Using the listing below, please gather every line containing the word "Weak".

### DATA FOR REVIEW:
▼

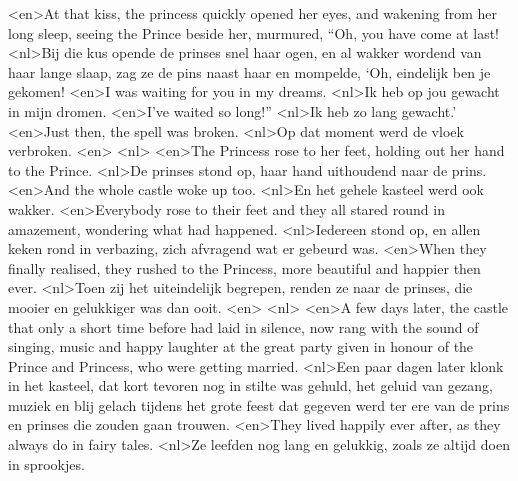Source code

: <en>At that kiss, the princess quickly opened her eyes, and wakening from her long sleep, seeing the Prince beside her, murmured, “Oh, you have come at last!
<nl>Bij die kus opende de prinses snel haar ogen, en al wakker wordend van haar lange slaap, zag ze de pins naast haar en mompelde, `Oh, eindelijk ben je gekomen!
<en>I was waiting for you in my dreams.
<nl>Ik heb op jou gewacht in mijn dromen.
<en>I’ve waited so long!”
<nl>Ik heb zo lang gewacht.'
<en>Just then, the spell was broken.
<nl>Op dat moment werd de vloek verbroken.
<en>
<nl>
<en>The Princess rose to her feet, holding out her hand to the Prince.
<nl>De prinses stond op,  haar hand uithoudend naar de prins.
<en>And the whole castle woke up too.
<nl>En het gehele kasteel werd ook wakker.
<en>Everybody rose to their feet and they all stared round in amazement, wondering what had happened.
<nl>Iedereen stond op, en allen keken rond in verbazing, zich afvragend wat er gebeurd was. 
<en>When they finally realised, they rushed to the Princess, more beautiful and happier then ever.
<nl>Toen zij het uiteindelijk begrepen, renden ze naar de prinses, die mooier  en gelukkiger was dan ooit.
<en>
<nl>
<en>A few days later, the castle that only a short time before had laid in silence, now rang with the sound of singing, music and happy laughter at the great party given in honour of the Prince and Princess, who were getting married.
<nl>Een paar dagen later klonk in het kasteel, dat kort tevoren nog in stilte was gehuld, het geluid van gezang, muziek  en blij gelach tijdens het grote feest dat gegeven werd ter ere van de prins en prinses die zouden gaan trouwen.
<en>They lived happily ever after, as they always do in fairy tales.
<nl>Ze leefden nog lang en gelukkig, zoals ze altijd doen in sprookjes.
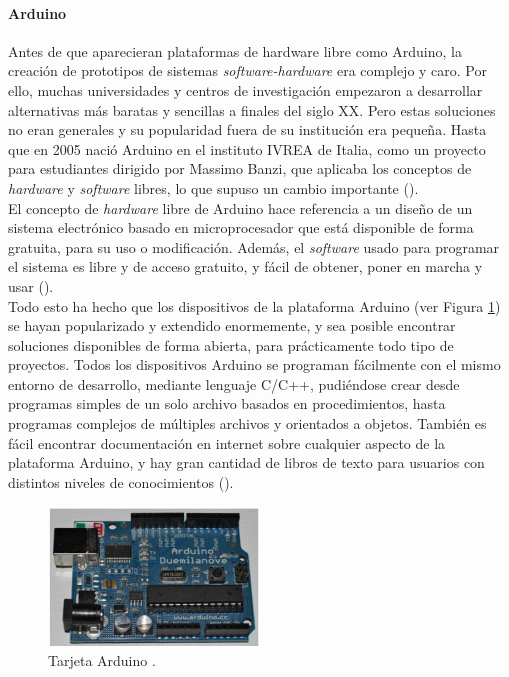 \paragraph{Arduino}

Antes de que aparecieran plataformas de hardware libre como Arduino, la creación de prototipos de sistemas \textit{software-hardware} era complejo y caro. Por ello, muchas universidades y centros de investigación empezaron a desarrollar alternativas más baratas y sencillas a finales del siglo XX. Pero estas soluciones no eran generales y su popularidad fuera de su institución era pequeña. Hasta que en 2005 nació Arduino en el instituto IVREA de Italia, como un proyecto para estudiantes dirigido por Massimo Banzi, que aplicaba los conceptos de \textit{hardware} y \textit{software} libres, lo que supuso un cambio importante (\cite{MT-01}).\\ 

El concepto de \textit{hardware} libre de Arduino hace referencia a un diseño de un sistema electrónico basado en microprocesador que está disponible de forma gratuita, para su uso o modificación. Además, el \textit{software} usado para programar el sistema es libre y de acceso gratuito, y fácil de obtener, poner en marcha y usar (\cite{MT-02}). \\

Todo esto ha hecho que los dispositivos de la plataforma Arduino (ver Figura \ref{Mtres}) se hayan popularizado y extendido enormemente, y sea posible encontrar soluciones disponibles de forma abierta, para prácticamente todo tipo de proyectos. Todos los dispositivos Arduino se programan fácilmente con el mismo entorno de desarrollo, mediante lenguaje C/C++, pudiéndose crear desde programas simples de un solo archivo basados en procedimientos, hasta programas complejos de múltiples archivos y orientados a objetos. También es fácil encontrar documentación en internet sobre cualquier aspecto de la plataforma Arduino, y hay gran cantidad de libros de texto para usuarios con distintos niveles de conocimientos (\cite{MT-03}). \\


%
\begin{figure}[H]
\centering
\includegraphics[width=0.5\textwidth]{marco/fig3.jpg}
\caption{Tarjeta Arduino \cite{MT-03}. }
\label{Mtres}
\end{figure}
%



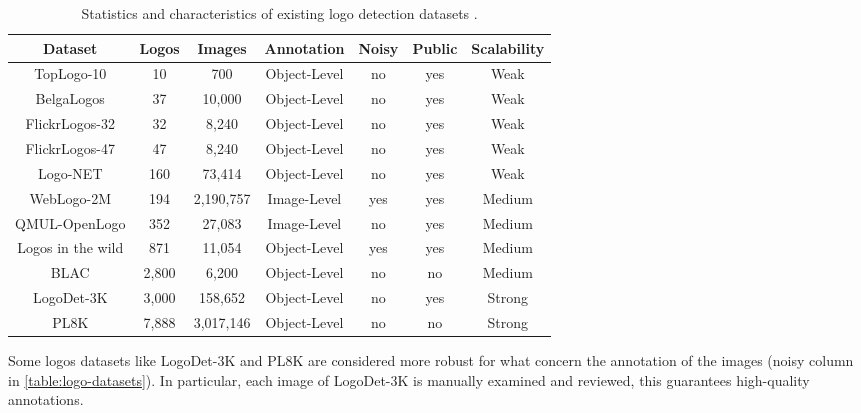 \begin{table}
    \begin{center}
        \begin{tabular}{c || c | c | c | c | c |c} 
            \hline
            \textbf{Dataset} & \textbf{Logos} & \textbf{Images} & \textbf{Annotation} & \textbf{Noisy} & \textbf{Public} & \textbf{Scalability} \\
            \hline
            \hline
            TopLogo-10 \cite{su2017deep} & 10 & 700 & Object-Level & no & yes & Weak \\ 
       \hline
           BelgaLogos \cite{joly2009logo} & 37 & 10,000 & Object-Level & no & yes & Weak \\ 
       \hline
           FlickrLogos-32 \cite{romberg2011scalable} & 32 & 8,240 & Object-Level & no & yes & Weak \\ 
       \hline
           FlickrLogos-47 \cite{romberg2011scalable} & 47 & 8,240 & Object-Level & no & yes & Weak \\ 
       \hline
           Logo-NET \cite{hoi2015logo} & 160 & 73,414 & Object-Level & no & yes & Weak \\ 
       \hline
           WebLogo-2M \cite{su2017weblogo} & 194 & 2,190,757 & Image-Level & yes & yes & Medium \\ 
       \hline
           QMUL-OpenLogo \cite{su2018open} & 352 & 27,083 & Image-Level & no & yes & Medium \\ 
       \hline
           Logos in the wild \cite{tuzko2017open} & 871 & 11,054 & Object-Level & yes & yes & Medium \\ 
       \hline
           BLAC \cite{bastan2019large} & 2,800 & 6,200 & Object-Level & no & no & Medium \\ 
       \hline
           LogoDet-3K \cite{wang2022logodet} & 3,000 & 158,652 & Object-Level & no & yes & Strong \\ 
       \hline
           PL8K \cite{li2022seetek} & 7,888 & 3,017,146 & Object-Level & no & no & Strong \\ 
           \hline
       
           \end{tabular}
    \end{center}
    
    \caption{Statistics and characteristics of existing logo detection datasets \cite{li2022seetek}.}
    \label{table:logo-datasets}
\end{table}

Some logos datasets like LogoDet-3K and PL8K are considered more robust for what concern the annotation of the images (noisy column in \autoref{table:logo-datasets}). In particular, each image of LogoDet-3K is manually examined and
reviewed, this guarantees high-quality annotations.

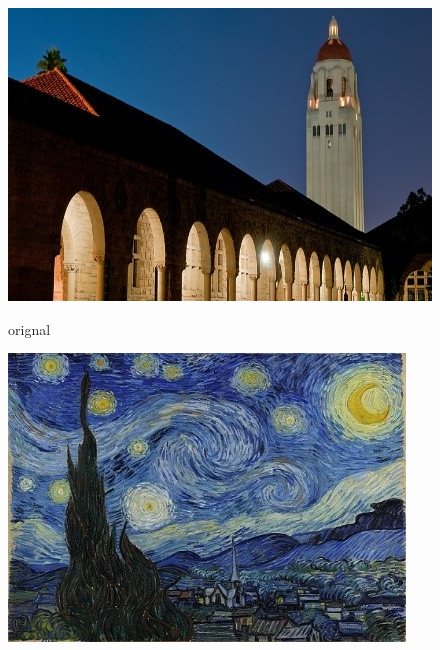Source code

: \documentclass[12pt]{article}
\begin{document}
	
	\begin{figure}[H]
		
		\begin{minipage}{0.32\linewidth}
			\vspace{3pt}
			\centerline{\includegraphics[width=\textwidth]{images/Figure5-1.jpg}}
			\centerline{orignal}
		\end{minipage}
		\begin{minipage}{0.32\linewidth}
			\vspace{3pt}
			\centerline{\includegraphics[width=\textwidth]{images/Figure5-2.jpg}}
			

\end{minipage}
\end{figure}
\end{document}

▲

### RESPONSE FOR THIS EXERCISE:
            TopLogo-10 \cite{su2017deep} & 10 & 700 & Object-Level & no & yes & Weak \\ 
           BelgaLogos \cite{joly2009logo} & 37 & 10,000 & Object-Level & no & yes & Weak \\ 
           FlickrLogos-32 \cite{romberg2011scalable} & 32 & 8,240 & Object-Level & no & yes & Weak \\ 
           FlickrLogos-47 \cite{romberg2011scalable} & 47 & 8,240 & Object-Level & no & yes & Weak \\ 
           Logo-NET \cite{hoi2015logo} & 160 & 73,414 & Object-Level & no & yes & Weak \\ 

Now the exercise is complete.